Like uptime, 100 percent compliance is a lofty goal that's more theoretical than practical. In many cases, focusing too much on compliance can hurt you in other ways.
Your level of compliance will vary depending on what industry you're in, says Mike Meikle, CEO of the Hawkthorne Group, a boutique management and information technology consulting firm. Organizations in heavily regulated fields like health or finance probably aren't in full compliance because of how often the rules change and the different ways they can be interpreted.
"It's safe to say that just as no network can be 100 percent secure, no organization can be sure it's 100 percent compliant," he says. "If a vendor is trying to sell you a product that ensures perfect compliance, they're lying."
Another danger area is falling into the compliance trap, where organizations expend too many resources trying to stay in sync with regulations while ignoring other, more vital parts of their operations, says Meikle.
"Organizations that strive for compliance with regulations often fall down in other areas," he says. "Being compliant with regulations doesn't necessarily mean you're doing what you need to do with your business. Compliance is really just a component of risk management, which is itself a component of corporate governance. It's an overarching business issue and needs to be addressed as such."

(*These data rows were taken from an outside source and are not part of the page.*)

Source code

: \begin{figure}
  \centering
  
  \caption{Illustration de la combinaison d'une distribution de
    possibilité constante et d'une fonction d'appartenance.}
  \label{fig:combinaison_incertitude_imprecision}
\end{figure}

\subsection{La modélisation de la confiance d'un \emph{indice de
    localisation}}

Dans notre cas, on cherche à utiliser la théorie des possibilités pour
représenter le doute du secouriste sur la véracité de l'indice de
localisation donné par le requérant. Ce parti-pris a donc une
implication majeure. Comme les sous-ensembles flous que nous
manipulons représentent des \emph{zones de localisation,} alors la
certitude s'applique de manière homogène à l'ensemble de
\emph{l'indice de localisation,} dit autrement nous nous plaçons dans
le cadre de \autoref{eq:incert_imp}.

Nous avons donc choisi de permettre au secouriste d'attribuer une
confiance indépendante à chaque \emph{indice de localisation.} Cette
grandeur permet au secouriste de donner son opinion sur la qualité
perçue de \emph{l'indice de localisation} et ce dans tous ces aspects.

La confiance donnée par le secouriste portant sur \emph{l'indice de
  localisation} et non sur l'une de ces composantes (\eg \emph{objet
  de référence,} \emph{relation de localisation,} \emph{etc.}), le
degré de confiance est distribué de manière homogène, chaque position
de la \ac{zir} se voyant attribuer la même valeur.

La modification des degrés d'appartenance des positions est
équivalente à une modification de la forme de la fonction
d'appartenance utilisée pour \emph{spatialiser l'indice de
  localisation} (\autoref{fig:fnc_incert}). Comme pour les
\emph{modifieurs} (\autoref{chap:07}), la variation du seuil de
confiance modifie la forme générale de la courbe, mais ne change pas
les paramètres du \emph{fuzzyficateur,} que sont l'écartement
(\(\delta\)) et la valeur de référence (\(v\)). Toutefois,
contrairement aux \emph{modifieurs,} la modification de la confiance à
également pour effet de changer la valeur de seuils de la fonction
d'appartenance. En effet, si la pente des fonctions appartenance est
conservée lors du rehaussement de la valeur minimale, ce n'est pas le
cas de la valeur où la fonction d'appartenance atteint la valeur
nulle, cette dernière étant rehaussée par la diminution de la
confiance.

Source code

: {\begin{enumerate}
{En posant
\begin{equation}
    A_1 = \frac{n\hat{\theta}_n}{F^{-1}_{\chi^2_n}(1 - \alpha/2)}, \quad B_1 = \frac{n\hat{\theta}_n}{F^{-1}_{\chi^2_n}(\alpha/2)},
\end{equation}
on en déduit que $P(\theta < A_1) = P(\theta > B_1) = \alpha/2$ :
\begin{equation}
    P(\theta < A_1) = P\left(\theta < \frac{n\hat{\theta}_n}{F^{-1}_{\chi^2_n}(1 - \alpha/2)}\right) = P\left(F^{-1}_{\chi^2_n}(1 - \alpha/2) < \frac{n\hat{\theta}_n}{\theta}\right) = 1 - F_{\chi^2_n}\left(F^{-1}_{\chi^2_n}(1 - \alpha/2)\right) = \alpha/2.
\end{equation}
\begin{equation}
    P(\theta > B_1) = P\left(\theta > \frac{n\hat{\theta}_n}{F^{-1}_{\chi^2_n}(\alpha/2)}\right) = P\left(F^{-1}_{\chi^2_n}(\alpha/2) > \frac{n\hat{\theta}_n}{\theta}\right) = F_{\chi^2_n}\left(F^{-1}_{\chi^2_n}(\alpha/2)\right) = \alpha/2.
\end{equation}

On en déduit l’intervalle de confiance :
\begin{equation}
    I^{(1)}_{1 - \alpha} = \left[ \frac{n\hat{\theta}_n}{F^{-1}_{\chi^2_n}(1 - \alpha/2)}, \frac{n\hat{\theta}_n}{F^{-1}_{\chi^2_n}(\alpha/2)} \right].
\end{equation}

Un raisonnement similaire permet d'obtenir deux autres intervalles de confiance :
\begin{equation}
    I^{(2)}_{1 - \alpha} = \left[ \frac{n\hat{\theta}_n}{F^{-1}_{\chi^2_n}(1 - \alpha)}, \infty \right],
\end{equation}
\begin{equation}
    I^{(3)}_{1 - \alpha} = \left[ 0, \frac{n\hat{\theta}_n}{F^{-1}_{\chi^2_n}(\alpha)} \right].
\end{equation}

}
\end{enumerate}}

Clouds are on the IT horizon. According to Gartner's 2011 CIO Agenda survey, more than 40 percent of CIOs expect to run the majority of their IT ops in the cloud by 2015.
But even the cloud is not the ultimate solution. Reliability, security, and data loss will continue to cause headaches for IT departments -- they'll just have less control over the stuff that's in the cloud.
"Data loss is inevitable within any organization and can still happen in the cloud," says Abhik Mitra, product manager for Kroll Ontrack, a consultancy specializing in information management and data recovery. "Businesses must prepare for the worst by working with their provider to plan for downtime, data recovery and migration, and catastrophic loss. Data security will always be a concern, though advances in cloud solutions make it less of a risk as time progresses."
The cloud also introduces a new problem: how organizations can accurately measure their IT spend, especially as business users spin up cloud services without IT supervision. Accounting for this form of "shadow IT" can cause headaches for enterprises and force tech departments to take a hard look at the value of the services they provide, says Chris Pick, chief marketing officer for Apptio, a provider of technology business management solutions.
"For the first time, business users have a choice between what services IT is offering and what users can requisition on their own," he says. "But until the CIO can get a firm grasp on what it costs to deliver IT, he or she won't be able extend meaningful choice back to business users. This will only serve to supply more oxygen to the fire of shadow IT."
IT concession No. 6: You will never have enough hands on deck
IT departments often want a fairer shake when it comes to outsourcing and head count reductions, but they're not likely to get it, says Meikle.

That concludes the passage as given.